Scammers Are Using This Post Office Tracking Service to Steal Your Mail
Scammers Are Using This Post Office Tracking Service to Steal Your Mail

In keeping up with the times, the United States Postal Service launched a digital service called Informed Delivery by USPS that lets you see what’s coming in the mail before it actually arrives in your mailbox. So far, over 6 million users have signed up for the service, among them scammers who use it to spy on and steal your mail.

Last week, the U.S. Secret Service released an internal alert that criminals were using the Informed Delivery program for identity theft and credit card fraud, referencing a recent incident in Michigan, where seven people were arrested after running up nearly $400,000 in fraudulent credit card charges.

What is Informed Delivery by USPS?

Informed Delivery by USPS sends you images of your letter-sized mail the morning of the day it will be delivered, so you know what to expect in the coming days. In theory, the service could help you know when a credit card or paycheck has shipped or help frequent travelers keep tabs on their important incoming mail, but users have reported that more often than not, they just get pictures of all the junk mail they wind up throwing out every week.

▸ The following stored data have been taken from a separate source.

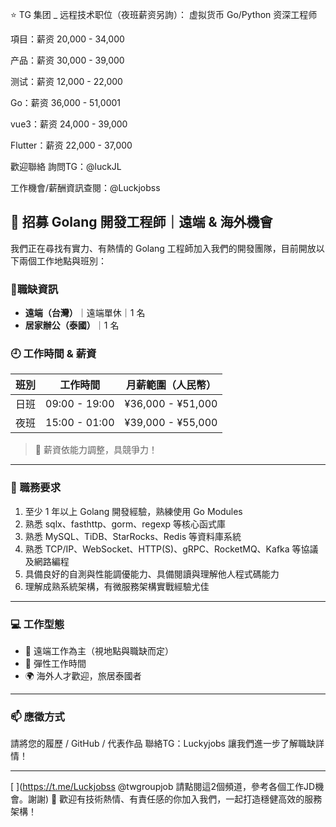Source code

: ⭐️ TG 集团 _ 远程技术职位（夜班薪资另詢）：
虚拟货币 Go/Python 资深工程师

項目：薪资 20,000 - 34,000 

产品：薪资 30,000 - 39,000

测试：薪资 12,000 - 22,000

Go：薪资 36,000 - 51,0001

vue3：薪资 24,000 - 39,000

Flutter：薪资 22,000 - 37,000

歡迎聯絡 詢問TG：@luckJL

工作機會/薪酬資訊查閱：@​​​​​​Luckjobss




## 🚀 招募 Golang 開發工程師｜遠端 & 海外機會

我們正在尋找有實力、有熱情的 Golang 工程師加入我們的開發團隊，目前開放以下兩個工作地點與班別：

### 📍職缺資訊
- **遠端（台灣）**｜遠端單休｜1 名
- **居家辦公（泰國）**｜1 名

### 🕘 工作時間 & 薪資
| 班別 | 工作時間 | 月薪範圍（人民幣） |
|------|-----------|---------------------|
| 日班 | 09:00 - 19:00 | ¥36,000 - ¥51,000 |
| 夜班 | 15:00 - 01:00 | ¥39,000 - ¥55,000 |

> 💬 薪資依能力調整，具競爭力！

---

### 🎯 職務要求

1. 至少 1 年以上 Golang 開發經驗，熟練使用 Go Modules
2. 熟悉 sqlx、fasthttp、gorm、regexp 等核心函式庫
3. 熟悉 MySQL、TiDB、StarRocks、Redis 等資料庫系統
4. 熟悉 TCP/IP、WebSocket、HTTP(S)、gRPC、RocketMQ、Kafka 等協議及網路編程
5. 具備良好的自測與性能調優能力、具備閱讀與理解他人程式碼能力
6. 理解成熟系統架構，有微服務架構實戰經驗尤佳

---

### 💻 工作型態

- 💼 遠端工作為主（視地點與職缺而定）
- 🧘 彈性工作時間
- 🌍 海外人才歡迎，旅居泰國者

---

### 📫 應徵方式

請將您的履歷 / GitHub / 代表作品 
聯絡TG：Luckyjobs
讓我們進一步了解職缺詳情！

---
[
](https://t.me/Luckjobss
@twgroupjob
請點閱這2個頻道，參考各個工作JD機會。謝謝)
🙌 歡迎有技術熱情、有責任感的你加入我們，一起打造穩健高效的服務架構！
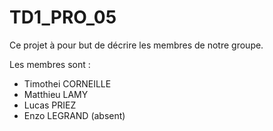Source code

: # TD1_PRO_05

Ce projet à pour but de décrire les membres de notre groupe.

Les membres sont : 

- Timothei CORNEILLE
- Matthieu LAMY
- Lucas PRIEZ
- Enzo LEGRAND (absent)
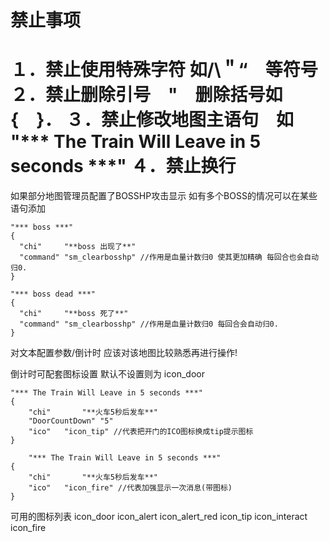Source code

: 
禁止事项
=====================================
１．禁止使用特殊字符 如/\＂“　等符号
２．禁止删除引号　"　删除括号如　{　}．
３．禁止修改地图主语句　如	"*** The Train Will Leave in 5 seconds ***"
４．禁止换行
=====================================

如果部分地图管理员配置了BOSSHP攻击显示
如有多个BOSS的情况可以在某些语句添加


	"*** boss ***"
	{
	  "chi"		"**boss 出现了**"
	  "command" "sm_clearbosshp" //作用是血量计数归0 使其更加精确 每回合也会自动归0.
	}

	"*** boss dead ***"
	{
	  "chi"		"**boss 死了**"
	  "command" "sm_clearbosshp" //作用是血量计数归0 每回合会自动归0.
	}


对文本配置参数/倒计时 应该对该地图比较熟悉再进行操作!

倒计时可配套图标设置 默认不设置则为 icon_door

	"*** The Train Will Leave in 5 seconds ***"
	{
		"chi"		"**火车5秒后发车**"
		"DoorCountDown" "5"
		"ico"   "icon_tip" //代表把开门的ICO图标换成tip提示图标
	}

		"*** The Train Will Leave in 5 seconds ***"
	{
		"chi"		"**火车5秒后发车**"
		"ico"   "icon_fire" //代表加强显示一次消息(带图标)
	}
	
可用的图标列表
icon_door
icon_alert
icon_alert_red
icon_tip
icon_interact
icon_fire 
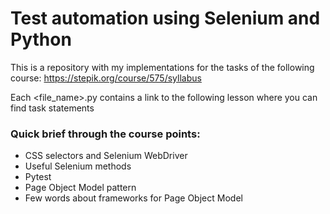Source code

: # Test automation using Selenium and Python

This is a repository with my implementations for the tasks of the following course: https://stepik.org/course/575/syllabus

Each <file_name>.py contains a link to the following lesson where you can find task statements

<h3>Quick brief through the course points:</h3>
<ul>
    <li>CSS selectors and Selenium WebDriver</li>
    <li>Useful Selenium methods</li>
    <li>Pytest</li>
    <li>Page Object Model pattern</li>
    <li>Few words about frameworks for Page Object Model</li>
</ul>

While you won't receive images of anything bigger than a standard letter, Informed Delivery also allows you to track all of your other expected packages, schedule redeliveries or leave delivery instructions for the postal carrier (if, say, you won't be home when a package arrives). For the most part, these services aren't anything new—USPS has simply developed a more convenient way to manage all of your package tracking and delivery requests in one place. But the service has also opened up consumers to potential mail fraud.

How are scammers manipulating Informed Delivery?

The fraudsters in the Michigan case set up Informed Delivery accounts in other people's names, opened new credit card accounts under those names, then tracked and stole the cards before the true account holders ever even knew they existed.

While the incident is a classic example of your run-of-the-mill identity theft and credit card fraud, criminals have gotten creative by using this USPS service to conveniently carry out this type of criminal activity. And after several high-profile data breaches over the past two years, including last month's Healthcare.gov breach, people are more at risk than they realize.

The USPS will no doubt take steps to improve the security of this program, but if the long lines at your local post office are any indication of the speed with which the federal agency will move to address this issue, your best bet is to proactively protect yourself by setting up your own Informed Delivery account before anybody else has the chance to.